From past experience at Stalingrad and Budapest it was clear that the pocketed force could not be quickly reduced unless it was immediately broken up into parts, and 1st Ukrainian lacked the forces to do so against a backwater objective. Therefore, the Front commander, Marshal I. S. Konev, decided to leave the 6th Army to besiege Breslau as the remainder of his forces moved westward to form an outer cordon against relief attempts while also advancing toward Berlin. By February 24 the Army had relieved all other Red Army formations in the area. The weakness of Gluzdovskii's forces made it extremely difficult to wage the siege. The encircled grouping proved to be more substantial than had been supposed earlier, as many as 40,000 officers and men as opposed to half that number estimated by Soviet intelligence.
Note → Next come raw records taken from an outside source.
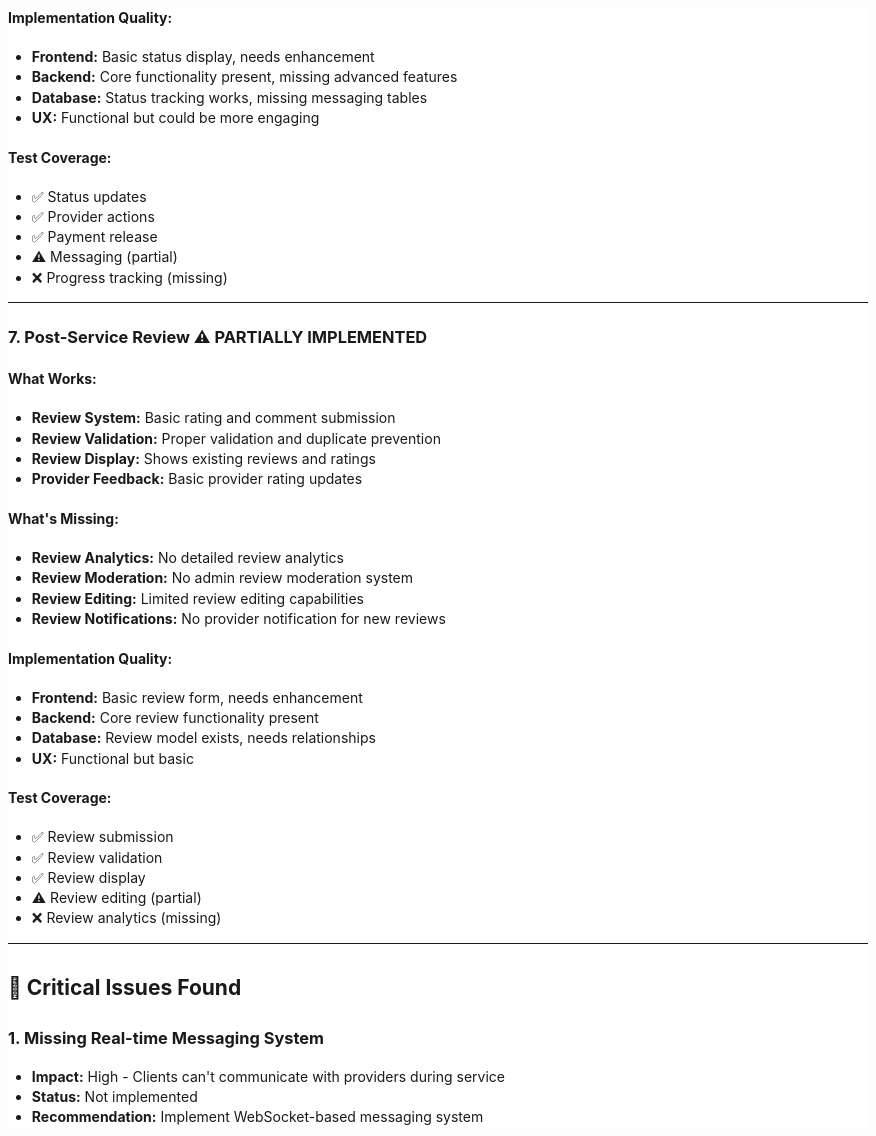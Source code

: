 #### Implementation Quality:
- **Frontend:** Basic status display, needs enhancement
- **Backend:** Core functionality present, missing advanced features
- **Database:** Status tracking works, missing messaging tables
- **UX:** Functional but could be more engaging

#### Test Coverage:
- ✅ Status updates
- ✅ Provider actions
- ✅ Payment release
- ⚠️ Messaging (partial)
- ❌ Progress tracking (missing)

---

### 7. Post-Service Review ⚠️ **PARTIALLY IMPLEMENTED**

#### What Works:
- **Review System:** Basic rating and comment submission
- **Review Validation:** Proper validation and duplicate prevention
- **Review Display:** Shows existing reviews and ratings
- **Provider Feedback:** Basic provider rating updates

#### What's Missing:
- **Review Analytics:** No detailed review analytics
- **Review Moderation:** No admin review moderation system
- **Review Editing:** Limited review editing capabilities
- **Review Notifications:** No provider notification for new reviews

#### Implementation Quality:
- **Frontend:** Basic review form, needs enhancement
- **Backend:** Core review functionality present
- **Database:** Review model exists, needs relationships
- **UX:** Functional but basic

#### Test Coverage:
- ✅ Review submission
- ✅ Review validation
- ✅ Review display
- ⚠️ Review editing (partial)
- ❌ Review analytics (missing)

---

## 🚨 Critical Issues Found

### 1. **Missing Real-time Messaging System**
- **Impact:** High - Clients can't communicate with providers during service
- **Status:** Not implemented
- **Recommendation:** Implement WebSocket-based messaging system
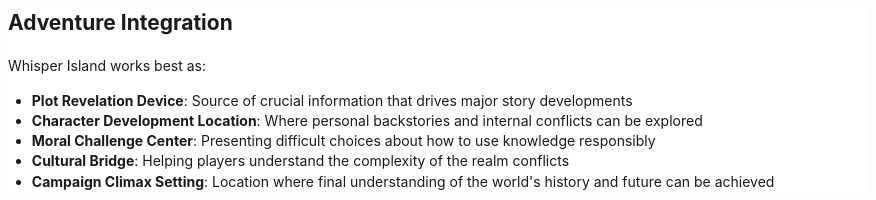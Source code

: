 ## Adventure Integration
Whisper Island works best as:
- **Plot Revelation Device**: Source of crucial information that drives major story developments
- **Character Development Location**: Where personal backstories and internal conflicts can be explored
- **Moral Challenge Center**: Presenting difficult choices about how to use knowledge responsibly
- **Cultural Bridge**: Helping players understand the complexity of the realm conflicts
- **Campaign Climax Setting**: Location where final understanding of the world's history and future can be achieved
The struggle became a protracted one and only concluded on May 6 when the garrison surrendered unconditionally. In April the 218th was reassigned to 74th Corps and it ended the war under that command.

== Postwar ==
The division ended the war with the full title of 218th Rifle, Kiev-Romodan, Order of the Red Banner, Order of Suvorov Division. (Russian: 218-я стрелковая Киевско-Ромодановская Краснознамённая ордена Суворова дивизия.) On June 4, in further recognition of its successful service in the final reduction of Breslau the division was awarded the Order of Lenin, a rare distinction for an ordinary rifle division. According to STAVKA Order No. 11096 of May 29, 1945, part 8, the 218th is listed as one of the rifle divisions to be "disbanded in place". In accordance with the directive it was disbanded between July 10–15, 1945.